Sunday 15 December 2013

Picnics

Picnics date to medieval times when the wealthy feasted outdoors. We know that whilst we are celebrating the Australian summer and relishing the outdoors, on the other side of the world it is the dead of Winter. Picnics were one way of enjoying recreation time under the warm Australian sun. A picnic is the pleasurable activity of eating outdoors with a group of family or friends. The picnic was often informal and in an attractive location, inevitably a popular past time in the Australian landscape and climate.
  
Jennings family enjoying a picnic by the Hawkesbury River at Windsor – early 1920s.
Courtesy Nichols Family Archives.

Picnics were recorded in the Sydney newspapers in the early 1800s, and were originally referred to as a-gypsying.  In 1830, it is mentioned some inhabitants “went a-gipsying, or as it is called in this country, to a pic-nic, on the north and south road running between Argyle and Richmond.”[1]  The following is a piece from the the Hawkesbury Chronicle 24 December 1887 defining picnics in the 1880s.

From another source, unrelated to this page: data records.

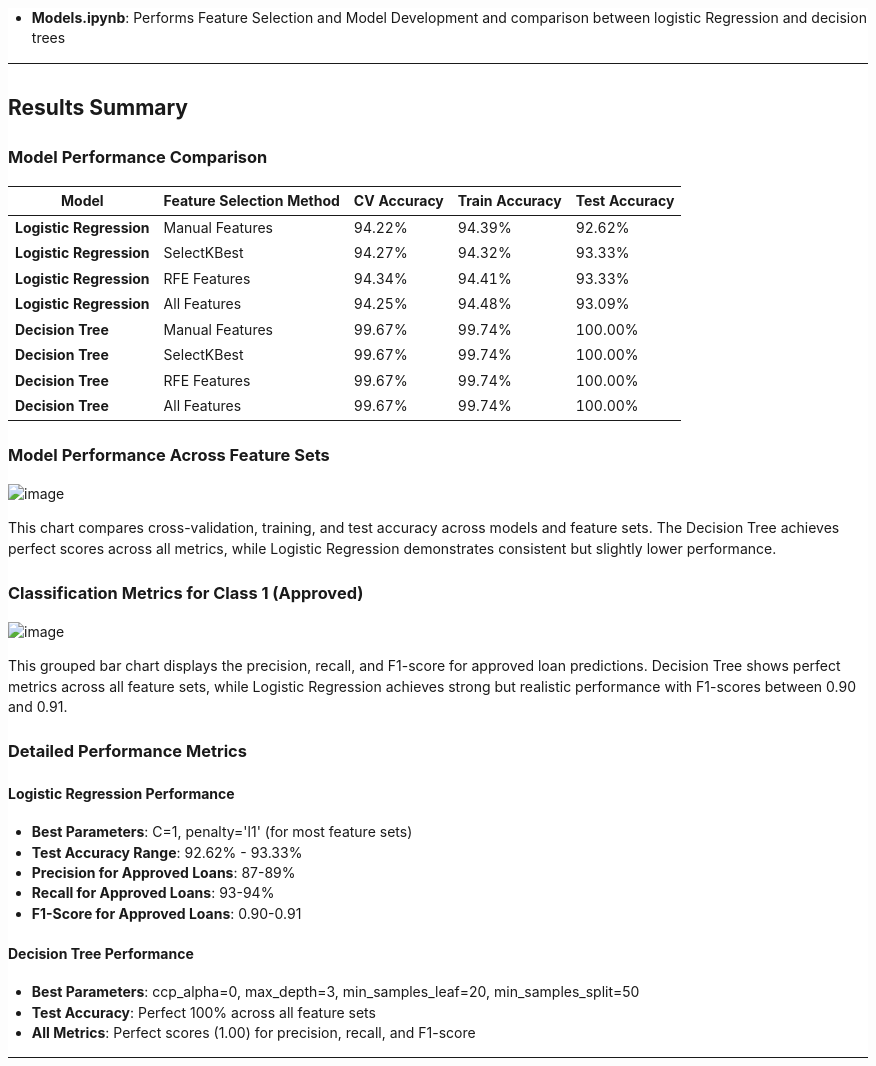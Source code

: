 - **Models.ipynb**: Performs Feature Selection and Model Development and comparison between logistic Regression and decision trees

---

##  Results Summary

### Model Performance Comparison

| Model | Feature Selection Method | CV Accuracy | Train Accuracy | Test Accuracy |
|-------|--------------------------|-------------|----------------|---------------|
| **Logistic Regression** | Manual Features | 94.22% | 94.39% | 92.62% |
| **Logistic Regression** | SelectKBest | 94.27% | 94.32% | 93.33% |
| **Logistic Regression** | RFE Features | 94.34% | 94.41% | 93.33% |
| **Logistic Regression** | All Features | 94.25% | 94.48% | 93.09% |
| **Decision Tree** | Manual Features | 99.67% | 99.74% | 100.00% |
| **Decision Tree** | SelectKBest | 99.67% | 99.74% | 100.00% |
| **Decision Tree** | RFE Features | 99.67% | 99.74% | 100.00% |
| **Decision Tree** | All Features | 99.67% | 99.74% | 100.00% |

### Model Performance Across Feature Sets

<img width="1790" height="616" alt="image" src="https://github.com/user-attachments/assets/09879ebf-b263-4d9a-b155-487973eb232c" />

This chart compares cross-validation, training, and test accuracy across models and feature sets. The Decision Tree achieves perfect scores across all metrics, while Logistic Regression demonstrates consistent but slightly lower performance.

### Classification Metrics for Class 1 (Approved)

<img width="1390" height="590" alt="image" src="https://github.com/user-attachments/assets/5fc2a046-b77c-4d96-9e8d-e8c8615e1dfc" />

This grouped bar chart displays the precision, recall, and F1-score for approved loan predictions. Decision Tree shows perfect metrics across all feature sets, while Logistic Regression achieves strong but realistic performance with F1-scores between 0.90 and 0.91.

### Detailed Performance Metrics

#### Logistic Regression Performance
- **Best Parameters**: C=1, penalty='l1' (for most feature sets)
- **Test Accuracy Range**: 92.62% - 93.33%
- **Precision for Approved Loans**: 87-89%
- **Recall for Approved Loans**: 93-94%
- **F1-Score for Approved Loans**: 0.90-0.91

#### Decision Tree Performance
- **Best Parameters**: ccp_alpha=0, max_depth=3, min_samples_leaf=20, min_samples_split=50
- **Test Accuracy**: Perfect 100% across all feature sets
- **All Metrics**: Perfect scores (1.00) for precision, recall, and F1-score

---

“While our Kinfolk in the old land are gathered around blazing fires, secure from the sleet and snow and bitter cold of the season thereaway, we rejoice in a bright sun and clear blue vault overhead. Naturally, the picnic suggests itself to merrymakers rather than indoor festivities, and without question it is the best way to pass the Christmas holidays. But in picnicing people are apt to overdo the thing. They make a labor of a pleasure. Instead of proceeding easily and even lazily, they fuss and bother so much that they are pretty well tired out before they start. This accounts for the many sour faces one often sees among "merrymakers" returning from a picnic outing.

A picnic should not be a matter involving hard work. You should go about it quietly, making your preparations without any flurry or excitement and proceeding to the site selected coolly and easily. Never get hot or flushed over such a matter, or your pleasure is done before you commence. Don't take a cart-load of provisions with yon. A few cold chickens, a tongue, or a little ham, some cheese, and crackers, plenty of salad, and sandwiches are the best. Cool drinks are a primary necessity, and if you can manage it have some iced creams. But don't take pies and pudding, and such like. Somebody is bound to sit on them, or the ants take possession, or a centipede will be found coiled around the upper crust. It is a mistake to suppose that picnicing means an extraordinary opportunity forever-eating. A picnic means enjoyment of fresh air, the contemplation of nature, flirtation, popping the question, dancing, and a heap of matters of an aesthetic or romantic order. Elderly folk ought not to go picnicing, and it is just because they do that the tradition exists that the picnic means a big feast.

Keep cool above all things; don't camp on a bull-ant's nest; look out for snakes and such like; be sure that you don't sit down on damp grass; don't cat over much, and be as sentimental as you please. Byron and Tennyson ought to be around at every intelligent picnic. Have some music, but bar the terrible concertina. That dreadful instrument has long been given over to the spirits and the Salvation Army. Have a few good microscopes with you. They afford an excellent excuse for wandering far afield in search of natural curiosities. These expeditions, it is needless to say, should be conducted by pairs - one gentleman and one lady. Any more damp the scientific enthusiasm which should animate the explorers. Spend your picnic [so] that you are able to return home as bright, as cheerful, as unfired, and happier still than when you set forth. A picnic conducted on the lines set forth should naturally affect the marriage statistics and contribute to the happiness of many, and the general prosperity of the community at large.”